Hoi An Old Town, Saturday, September 29th, 2007
Posted by Lisa Hill on October 20, 2007
Our guide, Long, met us at nine and we took a walk through the Old Town, where mercifully there are no cars or motorbikes allowed and it was uncharacteristically peaceful and quiet. Here we saw the prettiest temple of our tour (at the Assembly Hall), a ‘Japanese’ bridge, and the oldest house in Hoi An. It was over 200 years old, and had survived regular flooding in the monsoon by having marble bases to its supporting columns which prevented them from rotting. There was also a trapdoor from the upper storey so that precious items could be hauled up during the floods, which sometimes reach 1.5 metres during the wet season. I was especially taken with the three household gods, with a baby for happiness, a hat and a ‘happy belly’ for prosperity, and a walking stick for longevity. Although the house is open to visitors it is still in use, and upstairs a seamstress does the most beautiful silk embroidery by hand, presumably for long hours each day. I bought some lovely tablecloths and matching table napkins which I shall treasure, for I know how poorly my attempts at needlework compare with the work of this charming young woman.

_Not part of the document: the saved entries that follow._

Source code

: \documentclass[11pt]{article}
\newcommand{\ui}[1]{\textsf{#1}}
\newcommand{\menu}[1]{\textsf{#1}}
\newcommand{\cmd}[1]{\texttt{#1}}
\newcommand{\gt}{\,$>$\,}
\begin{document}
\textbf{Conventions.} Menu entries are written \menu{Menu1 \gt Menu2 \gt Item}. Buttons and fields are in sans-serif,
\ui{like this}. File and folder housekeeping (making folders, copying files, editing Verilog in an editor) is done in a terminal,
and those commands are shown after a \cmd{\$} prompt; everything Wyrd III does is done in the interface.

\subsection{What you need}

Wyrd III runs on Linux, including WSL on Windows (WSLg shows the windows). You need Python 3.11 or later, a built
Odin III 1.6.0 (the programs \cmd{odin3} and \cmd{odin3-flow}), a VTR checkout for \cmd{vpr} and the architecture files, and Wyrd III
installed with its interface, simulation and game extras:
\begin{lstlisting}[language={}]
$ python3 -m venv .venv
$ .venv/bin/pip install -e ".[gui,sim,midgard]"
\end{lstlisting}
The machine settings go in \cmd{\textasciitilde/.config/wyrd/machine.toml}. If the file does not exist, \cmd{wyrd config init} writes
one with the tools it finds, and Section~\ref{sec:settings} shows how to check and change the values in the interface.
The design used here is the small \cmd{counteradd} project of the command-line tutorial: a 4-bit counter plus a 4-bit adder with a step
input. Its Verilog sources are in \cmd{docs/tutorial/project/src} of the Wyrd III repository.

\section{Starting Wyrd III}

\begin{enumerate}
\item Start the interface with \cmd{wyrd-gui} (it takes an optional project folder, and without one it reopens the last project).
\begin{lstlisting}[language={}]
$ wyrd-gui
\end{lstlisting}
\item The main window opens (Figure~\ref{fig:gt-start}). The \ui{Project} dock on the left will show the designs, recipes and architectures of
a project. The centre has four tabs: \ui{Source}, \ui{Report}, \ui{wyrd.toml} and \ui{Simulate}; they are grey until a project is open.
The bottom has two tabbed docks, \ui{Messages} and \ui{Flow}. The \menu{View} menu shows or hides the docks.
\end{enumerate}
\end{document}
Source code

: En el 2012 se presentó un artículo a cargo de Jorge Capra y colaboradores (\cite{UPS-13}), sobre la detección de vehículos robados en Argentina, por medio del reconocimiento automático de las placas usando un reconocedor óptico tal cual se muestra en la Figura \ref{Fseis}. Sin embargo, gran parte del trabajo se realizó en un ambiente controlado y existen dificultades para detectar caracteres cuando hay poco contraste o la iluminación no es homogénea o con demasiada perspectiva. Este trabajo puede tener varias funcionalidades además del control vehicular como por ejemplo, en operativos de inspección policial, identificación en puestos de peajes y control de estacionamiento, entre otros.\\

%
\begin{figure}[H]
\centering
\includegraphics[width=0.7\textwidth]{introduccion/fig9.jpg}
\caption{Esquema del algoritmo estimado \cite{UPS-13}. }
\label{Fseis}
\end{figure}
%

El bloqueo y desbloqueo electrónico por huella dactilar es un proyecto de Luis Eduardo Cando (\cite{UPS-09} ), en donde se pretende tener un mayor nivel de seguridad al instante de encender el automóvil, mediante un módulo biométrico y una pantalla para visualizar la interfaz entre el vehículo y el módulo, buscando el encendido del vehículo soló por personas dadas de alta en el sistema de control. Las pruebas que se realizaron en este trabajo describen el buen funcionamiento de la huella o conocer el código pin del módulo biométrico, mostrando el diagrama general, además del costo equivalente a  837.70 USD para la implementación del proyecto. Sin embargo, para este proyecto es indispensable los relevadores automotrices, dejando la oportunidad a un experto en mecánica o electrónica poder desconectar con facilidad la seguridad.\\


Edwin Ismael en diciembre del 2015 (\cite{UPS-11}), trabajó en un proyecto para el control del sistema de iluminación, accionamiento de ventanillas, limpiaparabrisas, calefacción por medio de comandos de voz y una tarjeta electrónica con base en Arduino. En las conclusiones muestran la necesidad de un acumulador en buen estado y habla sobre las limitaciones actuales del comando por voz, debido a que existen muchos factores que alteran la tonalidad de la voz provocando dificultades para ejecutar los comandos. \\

We had a refreshing cup of Chinese tea, and then everyone else went off to buy shoes while Tim and I took a stroll along the riverfront instead. It was very pleasant exploring this less frequented area, and we were left in peace to enjoy it. Although we’d made a booking for dinner at the Morning Glory restaurant, we couldn’t resist a snack beforehand, so we went back and sampled little dumplings and corn pancakes. Our route back to the hotel took us back past Hoi An’s most famous landmark, the covered Japanese bridge, built in the 16th century, though possibly not by the Japanese. There are statues of two dogs at one end, and two monkeys at the other, probably representing points of the compass and not, as commonly believed, the Year of the Dog and the Year of the Monkey because that would mean that it took two years to build the bridge, which seems unlikely. After loafing about with a book and a snooze at the hotel, we took lunch at Miss Ly’s Cafeteria 22 (where we had another lesson in folding spring rolls), and then discovered the market. The rain was very heavy but we splashed along quite happily and plunged into the undercover part where we marvelled at the range of goods for sale, crammed into every available scrap of space. (I finally managed to buy a moon cake here, but I forgot about it afterwards, and had to throw it out – what a waste!)
Our dinner at the Morning Glory Restaurant was every bit as good as the previous night. We had Three Brothers crispy noodle pancakes (chicken wrapped around a stick of lemon grass, like an icy pole on a stick), some fried spring rolls, stuffed squid for Tim and Long’s recommendation, Cam Lan, which is noodles with pork and nuts. We love the crisp/silky contrasts of texture and taste in Vietnamese cuisine!